Harritxu Gete, Thierry Etchegoyhen
TL;DR
Does Context Help Mitigate Gender Bias in Neural Machine Translation? investigates whether context can reduce gender bias in NMT by examining two phenomena: English→German/French translation of stereotypical professions and Basque→Spanish translation with non-informative context. The study compares sentence-level baselines with 2to1 context-aware Transformer models across datasets like MT-GenEval and COH-TGT:GENDER, finding that context can improve feminine-form accuracy but may preserve or amplify masculine bias. Non-informative context can further exacerbate bias in Basque→Spanish, especially in domains with strong masculine bias, underscoring the need for finer-grained, domain-aware bias-mitigation strategies. Overall, context improves certain gendered translations but does not reliably mitigate bias, highlighting the complexity of bias in NMT and the need for targeted evaluation and mitigation approaches.
Abstract
Neural Machine Translation models tend to perpetuate gender bias present in their training data distribution.
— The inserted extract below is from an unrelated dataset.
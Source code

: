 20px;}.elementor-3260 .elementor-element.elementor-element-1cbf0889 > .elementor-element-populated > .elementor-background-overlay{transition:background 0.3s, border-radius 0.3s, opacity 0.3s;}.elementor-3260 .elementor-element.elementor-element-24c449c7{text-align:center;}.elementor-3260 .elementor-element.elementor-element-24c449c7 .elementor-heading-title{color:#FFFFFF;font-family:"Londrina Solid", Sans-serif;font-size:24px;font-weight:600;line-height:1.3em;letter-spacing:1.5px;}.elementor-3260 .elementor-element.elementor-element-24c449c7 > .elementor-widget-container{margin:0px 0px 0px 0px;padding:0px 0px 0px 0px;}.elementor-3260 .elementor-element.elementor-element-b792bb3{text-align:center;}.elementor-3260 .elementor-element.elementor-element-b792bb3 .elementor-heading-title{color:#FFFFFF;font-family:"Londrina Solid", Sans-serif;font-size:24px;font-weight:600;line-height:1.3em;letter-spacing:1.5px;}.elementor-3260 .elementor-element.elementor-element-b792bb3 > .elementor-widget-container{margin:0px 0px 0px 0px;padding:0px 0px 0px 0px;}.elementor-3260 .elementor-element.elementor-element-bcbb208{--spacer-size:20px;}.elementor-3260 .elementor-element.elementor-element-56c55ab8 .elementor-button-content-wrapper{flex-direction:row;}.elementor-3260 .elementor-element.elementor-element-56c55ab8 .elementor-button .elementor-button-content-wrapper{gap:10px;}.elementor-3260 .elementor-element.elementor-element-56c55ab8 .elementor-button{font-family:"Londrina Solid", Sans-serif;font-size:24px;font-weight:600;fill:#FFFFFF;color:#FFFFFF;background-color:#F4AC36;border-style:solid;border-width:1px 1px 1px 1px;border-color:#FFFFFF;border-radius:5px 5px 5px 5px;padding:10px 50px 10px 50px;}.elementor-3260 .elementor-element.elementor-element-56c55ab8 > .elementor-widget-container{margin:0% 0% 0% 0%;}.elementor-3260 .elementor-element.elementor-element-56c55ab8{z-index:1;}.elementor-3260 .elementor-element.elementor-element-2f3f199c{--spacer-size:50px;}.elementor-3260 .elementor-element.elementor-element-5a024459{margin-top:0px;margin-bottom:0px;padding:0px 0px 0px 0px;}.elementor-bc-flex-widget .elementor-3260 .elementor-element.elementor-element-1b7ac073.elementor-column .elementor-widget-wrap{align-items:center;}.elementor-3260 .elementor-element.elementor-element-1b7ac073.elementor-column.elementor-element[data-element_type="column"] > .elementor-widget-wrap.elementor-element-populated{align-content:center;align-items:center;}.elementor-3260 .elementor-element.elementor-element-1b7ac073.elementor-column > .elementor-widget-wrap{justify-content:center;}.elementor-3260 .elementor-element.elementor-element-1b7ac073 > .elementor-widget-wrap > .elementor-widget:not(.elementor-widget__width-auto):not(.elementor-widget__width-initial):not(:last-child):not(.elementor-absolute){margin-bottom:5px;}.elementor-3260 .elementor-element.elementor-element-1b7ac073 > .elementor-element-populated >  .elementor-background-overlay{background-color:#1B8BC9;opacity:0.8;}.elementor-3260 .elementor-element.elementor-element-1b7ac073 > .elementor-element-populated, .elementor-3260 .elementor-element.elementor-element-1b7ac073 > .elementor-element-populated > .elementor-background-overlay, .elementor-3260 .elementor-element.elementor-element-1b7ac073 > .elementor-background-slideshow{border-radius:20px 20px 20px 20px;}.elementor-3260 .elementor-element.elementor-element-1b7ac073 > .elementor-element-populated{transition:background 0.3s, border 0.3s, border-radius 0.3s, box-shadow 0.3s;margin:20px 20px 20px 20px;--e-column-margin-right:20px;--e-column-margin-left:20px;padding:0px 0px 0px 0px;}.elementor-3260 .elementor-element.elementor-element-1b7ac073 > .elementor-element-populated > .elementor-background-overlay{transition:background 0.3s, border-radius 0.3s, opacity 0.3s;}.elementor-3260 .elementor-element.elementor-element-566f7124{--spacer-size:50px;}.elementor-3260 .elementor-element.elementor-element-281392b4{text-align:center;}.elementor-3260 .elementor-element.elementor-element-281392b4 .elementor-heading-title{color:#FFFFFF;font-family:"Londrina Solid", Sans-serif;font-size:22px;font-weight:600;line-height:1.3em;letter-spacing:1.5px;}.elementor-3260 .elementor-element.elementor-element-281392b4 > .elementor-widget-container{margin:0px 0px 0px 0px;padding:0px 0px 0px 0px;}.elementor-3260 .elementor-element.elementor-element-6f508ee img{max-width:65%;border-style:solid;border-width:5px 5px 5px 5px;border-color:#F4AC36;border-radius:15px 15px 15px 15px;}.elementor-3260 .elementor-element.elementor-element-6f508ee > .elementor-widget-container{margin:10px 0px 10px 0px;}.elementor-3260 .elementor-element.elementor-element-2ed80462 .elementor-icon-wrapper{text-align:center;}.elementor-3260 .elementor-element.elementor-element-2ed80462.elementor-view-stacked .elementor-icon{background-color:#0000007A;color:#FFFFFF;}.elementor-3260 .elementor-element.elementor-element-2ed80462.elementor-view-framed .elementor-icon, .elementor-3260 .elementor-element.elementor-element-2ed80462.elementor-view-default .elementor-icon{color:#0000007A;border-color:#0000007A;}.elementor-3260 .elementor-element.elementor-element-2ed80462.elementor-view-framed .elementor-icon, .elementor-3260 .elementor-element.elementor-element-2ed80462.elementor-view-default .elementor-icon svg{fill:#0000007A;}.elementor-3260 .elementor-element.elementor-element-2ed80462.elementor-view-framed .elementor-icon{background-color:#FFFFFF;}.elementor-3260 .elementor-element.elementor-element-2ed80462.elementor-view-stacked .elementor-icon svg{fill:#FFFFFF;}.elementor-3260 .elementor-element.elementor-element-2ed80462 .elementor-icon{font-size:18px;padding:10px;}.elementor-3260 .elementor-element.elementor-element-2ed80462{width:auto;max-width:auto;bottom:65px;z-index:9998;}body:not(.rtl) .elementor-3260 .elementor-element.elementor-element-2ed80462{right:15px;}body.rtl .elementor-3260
Context-aware models have been previously suggested as a means to mitigate this type of bias. In this work, we examine this claim by analysing in detail the translation of stereotypical professions in English to German, and translation with non-informative context in Basque to Spanish. Our results show that, although context-aware models can significantly enhance translation accuracy for feminine terms, they can still maintain or even amplify gender bias. These results highlight the need for more fine-grained approaches to bias mitigation in Neural Machine Translation.